Dimas mengetuk pintu kamar mandi, lalu masuk menyusul Afifah di kamar mandi. Afifah tidak mungkin jalan sendiri, keluar dari kama mandi, karena kakinya masih sakit dan lemas sekali. Kaki Afifah rasanya sudah tidak memiliki tulang lagi, setelah pagi ini digempur oleh Dimas sampai empat kali.
“Sudah selesai?” tanya Dimas.
“Sudah,” jawab Afifah sambil menali bathrobenya.
“Ayo aku gendong.”
Dimas menggendong Afifah, ia mendudukkan Afifah di sisi tempat tidurnya. Lalu ia mengambilkan baju santai untuk Afifah.

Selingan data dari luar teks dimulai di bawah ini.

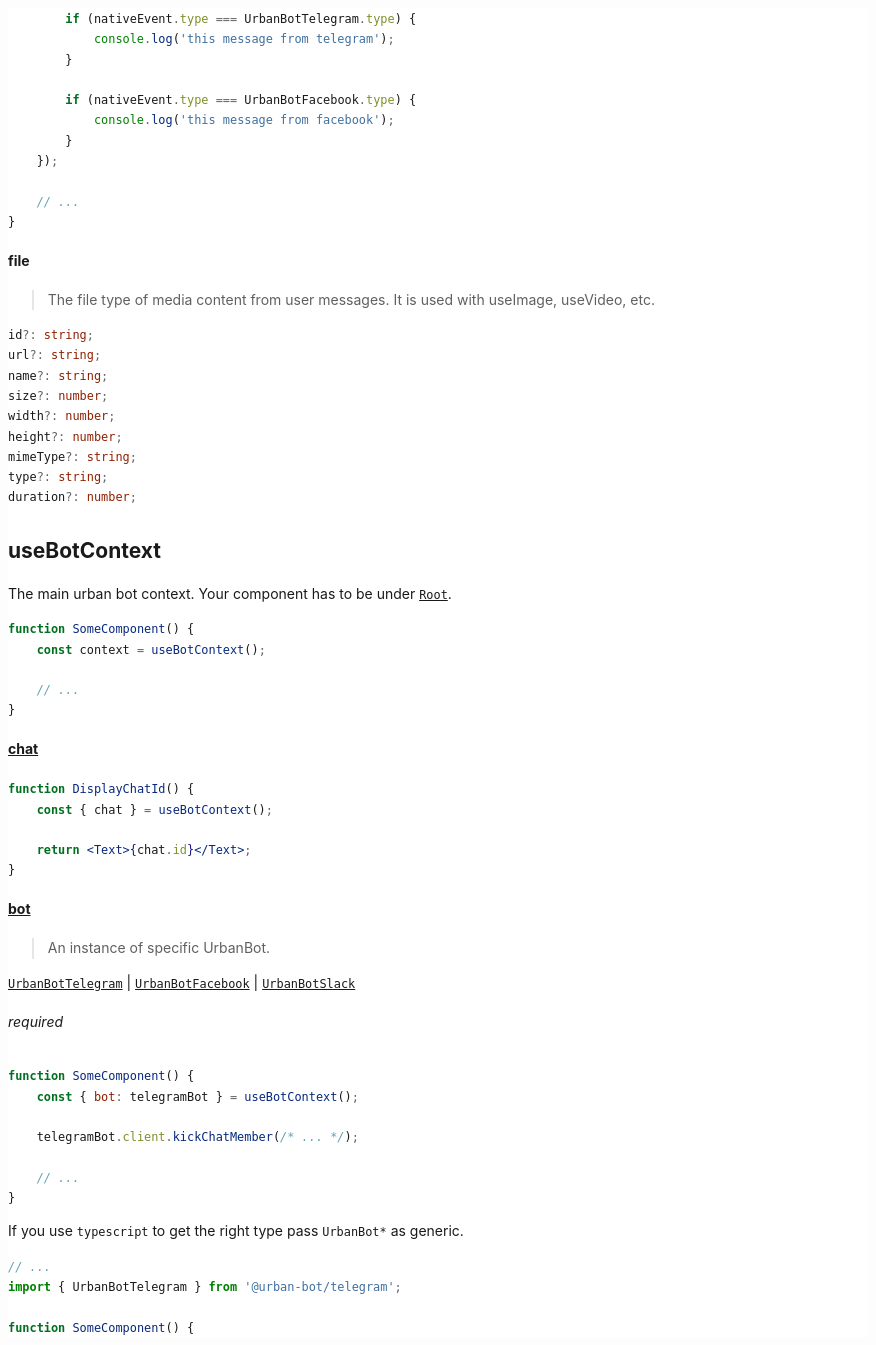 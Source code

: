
 ```jsx
        if (nativeEvent.type === UrbanBotTelegram.type) {
            console.log('this message from telegram');
        }
        
        if (nativeEvent.type === UrbanBotFacebook.type) {
            console.log('this message from facebook');
        }
    });

    // ...
}
```
#### file
> The file type of media content from user messages. It is used with useImage, useVideo, etc.
```typescript
id?: string;
url?: string;
name?: string;
size?: number;
width?: number;
height?: number;
mimeType?: string;
type?: string;
duration?: number;
```
## useBotContext
The main urban bot context. Your component has to be under [`Root`](components.md#root).
```jsx
function SomeComponent() {
    const context = useBotContext();

    // ...
}
```
#### [chat](#chat)
```jsx
function DisplayChatId() {
    const { chat } = useBotContext();

    return <Text>{chat.id}</Text>;
}
```
#### [bot](components.md#bot)
> An instance of specific UrbanBot.

[`UrbanBotTelegram`](telegram.md) | [`UrbanBotFacebook`](facebook.md) | [`UrbanBotSlack`](slack.md)

###### required
```jsx
function SomeComponent() {
    const { bot: telegramBot } = useBotContext();

    telegramBot.client.kickChatMember(/* ... */);

    // ...
}
```
If you use `typescript` to get the right type pass `UrbanBot*` as generic. 
```typescript
// ...
import { UrbanBotTelegram } from '@urban-bot/telegram';

function SomeComponent() {
```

“Mau aku bantu pakaikan?” tanya Dimas.
“Gak usah, Yang, aku pakai sendiri,” jawab Afifah.
“Gitu dong, manggilnya Yang, Beb, Pah, Papi, atau Daddy, jangan Om terus. Kesannya aku ini Om-Om yang menjadikan kamu simpanannya?” ujar Dimas.
“Iya, Sayang ... aku gak lagi panggil Om,” jawab Afifah.
“Gak manggil Daddy saja?” tanya Dimas.
“Nanti, ya? Kalau sudah punya anak?” jawab Afifah.
“Iya sudah, pakai bajunya, lalu kita sarapan. Minum susu dulu sama makan sandwich, ya? Bibi lagi masakin makanan yang kamu minta, paling satu jam lagi,” ucap Dimas.
Selesai memakai baju Dimas memberikan segelas susu pada Afifah. Ia meneguknya setengah gelas, dan langsung mengambil sandwich yang Dimas buatkan tadi. Bukannya Afifah yang melayani suaminya, malah suaminya yang telaten melayani Afifah.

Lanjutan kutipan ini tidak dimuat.